When I was an intern, I had to assist on a surgery where the main mesenteric artery had clotted off and unfortunately their entire bowel had infarcted. We did not know what was happening prior to the exploratory surgery. So when the abdominal cavity was opened, we were greeted with odors that would make a cadaver dog hurl. Several staff had to actually physically leave the O.R. at that point. I did manage to survive the olfactory assault but from that point on, there is nothing that has ever made me go “ewww” .
There needs to be petition to rally fans who would like to see this book made into a movie. It could be visually fantastic! Who would you see playing the role of John? Any of the other characters really stand out as certain actors?
Of course I would love to see this novel being optioned for a movie. Petition away I say. I think it would make a great summer blockbuster, especially with all of the computer-generated effects that are possible now. And with 3D being so popular, this storyline would be perfect.
I haven’t thought too much about certain actors playing different characters, but I think the one actor that I could see playing the role the best would be Denzel Washington as Admiral J.P. Beckwourth.

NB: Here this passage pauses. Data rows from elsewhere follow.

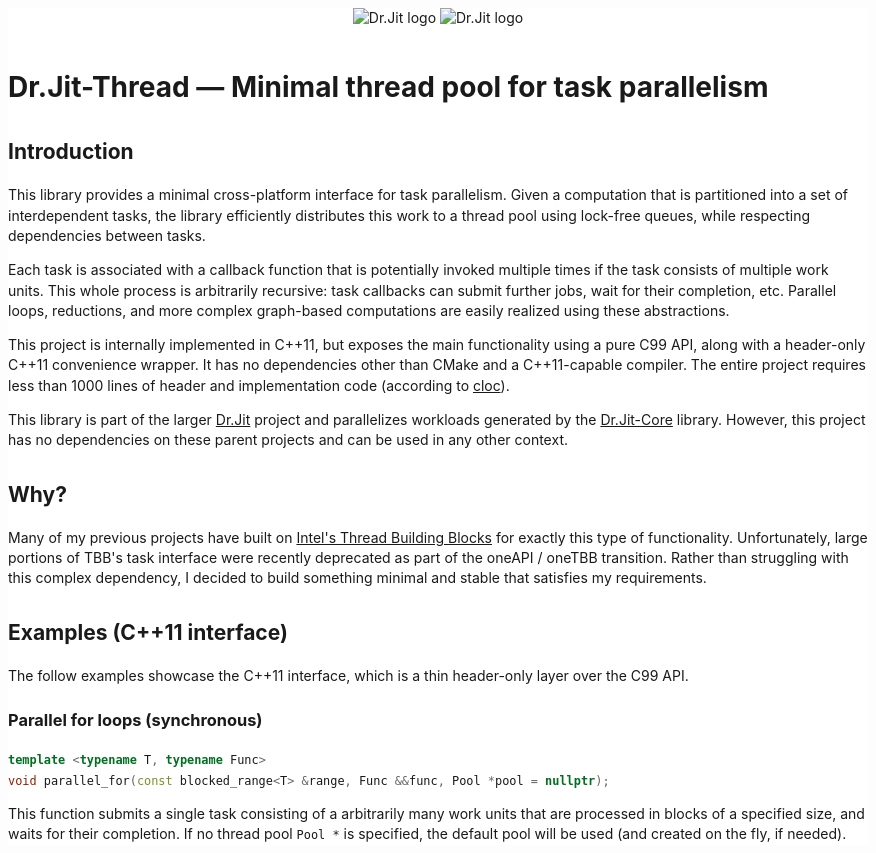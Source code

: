 <p align="center">
<img src="https://github.com/mitsuba-renderer/drjit-core/raw/master/resources/drjit-logo-dark.svg#gh-light-mode-only" alt="Dr.Jit logo" width="500"/>
<img src="https://github.com/mitsuba-renderer/drjit-core/raw/master/resources/drjit-logo-light.svg#gh-dark-mode-only" alt="Dr.Jit logo" width="500"/>
</p>


# Dr.Jit-Thread — Minimal thread pool for task parallelism

## Introduction

This library provides a minimal cross-platform interface for task parallelism.
Given a computation that is partitioned into a set of interdependent tasks, the
library efficiently distributes this work to a thread pool using lock-free
queues, while respecting dependencies between tasks.

Each task is associated with a callback function that is potentially invoked
multiple times if the task consists of multiple work units. This whole
process is arbitrarily recursive: task callbacks can submit further jobs, wait
for their completion, etc. Parallel loops, reductions, and more complex
graph-based computations are easily realized using these abstractions.

This project is internally implemented in C++11, but exposes the main
functionality using a pure C99 API, along with a header-only C++11 convenience
wrapper. It has no dependencies other than CMake and a C++11-capable compiler.
The entire project requires less than 1000 lines of header and
implementation code (according to [cloc](http://cloc.sourceforge.net/)).

This library is part of the larger
[Dr.Jit](https://github.com/mitsuba-renderer/drjit) project and parallelizes
workloads generated by the
[Dr.Jit-Core](https://github.com/mitsuba-renderer/drjit-core) library. However,
this project has no dependencies on these parent projects and can be used in
any other context.

## Why?

Many of my previous projects have built on [Intel's Thread Building
Blocks](https://software.intel.com/content/www/us/en/develop/tools/threading-building-blocks.html)
for exactly this type of functionality. Unfortunately, large portions of TBB's
task interface were recently deprecated as part of the oneAPI / oneTBB
transition. Rather than struggling with this complex dependency, I decided to
build something minimal and stable that satisfies my requirements.

## Examples (C++11 interface)

The follow examples showcase the C++11 interface, which is a thin header-only
layer over the C99 API.

### Parallel for loops (synchronous)
```cpp
template <typename T, typename Func>
void parallel_for(const blocked_range<T> &range, Func &&func, Pool *pool = nullptr);
```
This function submits a single task consisting of a arbitrarily many work units
that are processed in blocks of a specified size, and waits for their
completion. If no thread pool ``Pool *`` is specified, the default pool will be
used (and created on the fly, if needed).
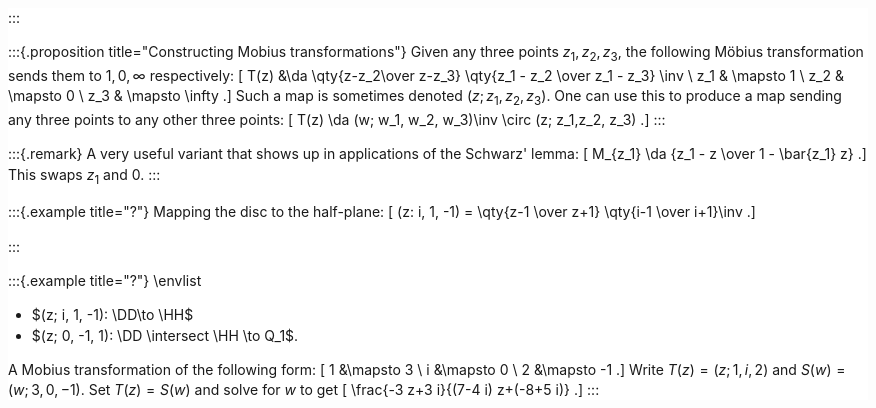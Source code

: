 :::

:::{.proposition title="Constructing Mobius transformations"}
Given any three points $z_1, z_2, z_3$, the following Möbius transformation sends them to $1, 0, \infty$ respectively:
\[
T(z) 
&\da \qty{z-z_2\over z-z_3} \qty{z_1 - z_2 \over z_1 - z_3} \inv
\\
z_1 & \mapsto 1 \\
z_2 & \mapsto 0 \\
z_3 & \mapsto \infty
.\]
Such a map is sometimes denoted $(z; z_1, z_2, z_3)$.
One can use this to produce a map sending any three points to any other three points:
\[
T(z) \da 
(w; w_1, w_2, w_3)\inv
\circ
(z; z_1,z_2, z_3)
.\]
:::

:::{.remark}
A very useful variant that shows up in applications of the Schwarz' lemma:
\[
M_{z_1} \da {z_1 - z \over 1 - \bar{z_1} z}
.\]
This swaps $z_1$ and $0$.
:::


:::{.example title="?"}
Mapping the disc to the half-plane:
\[
(z: i, 1, -1) = \qty{z-1 \over z+1} \qty{i-1 \over i+1}\inv
.\]


:::

:::{.example title="?"}
\envlist

- $(z; i, 1, -1): \DD\to \HH$
- $(z; 0, -1, 1): \DD \intersect \HH \to Q_1$.

A Mobius transformation of the following form:
\[
1 &\mapsto 3 \\
i &\mapsto 0 \\
2 &\mapsto -1
.\]
Write $T(z) = (z; 1, i, 2)$ and $S(w) = (w; 3, 0, -1)$.
Set $T(z) = S(w)$ and solve for $w$ to get
\[
\frac{-3 z+3 i}{(7-4 i) z+(-8+5 i)}
.\]
:::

The yo-yos. I have to ask. How did that start – and please tell our audience just how extensive your collection and knowledge on the subject is. Do you have a favorite yo yo in your large collection?
I have the Guinness World Record for the largest yo-yo collection. I have also written what most folks consider the Bible of Yo Yo collecting, Lucky’s Collectors Guide to 20th Century Yo-Yos. That was my first book. I am proud to say that although it has a very niche market as far as readership goes, it is part of The Smithsonian Institution collection. I am extremely proud of this fact.
I have over five thousand different yo-yos. It is really hard to pick a favorite. Yet, if I were to pin down to one, I would have to say it was my first Flores yo-yo that I found. The Flores Yo-Yo was the first yo-yo physically named “Yo-Yo” on the logo. It was made in the United States in 1928. They produced these yo-yos for only a year or two. So, there are not a lot of those yo-yos left around. If you want to be considered a Jedi Yo-Yo Collector, most people expect you to have found a Flores Yo-Yo. Most yo-yo collectors consider Flores Yo-Yos the Holy Grail of yo-yos.
My second favorite would have to be my 6 ft, 840 lbs, wood yo-yo, which at one point in time was the world’s largest yo-yo. I think it still remains as the world’s largest wooden yo-yo. This is proudly displayed outside of my house, as it won’t fit through any of my doorways.
What’s in the future for you as a writer? Do you have more ideas cooking on the back burner?
I have a screenplay which I wrote several years ago called Slitterfin which I am still hoping to have produced. This could be easily novelized and depending on the success of The Immune, I may consider this. Right now, I have been working a lot on The Zombie Cause. As I mentioned before, I have completed the script for the pilot and I am currently writing a great deal of material in support of The Zombie Cause endeavor. I didn’t visualize myself doing this a year ago, but I am certainly having fun writing about zombies now. It’s enjoyable working with my sons, who have a big interest on the subject. Then, of course, there are the six other novels stuck in my head just waiting for an opportunity to be released on to paper.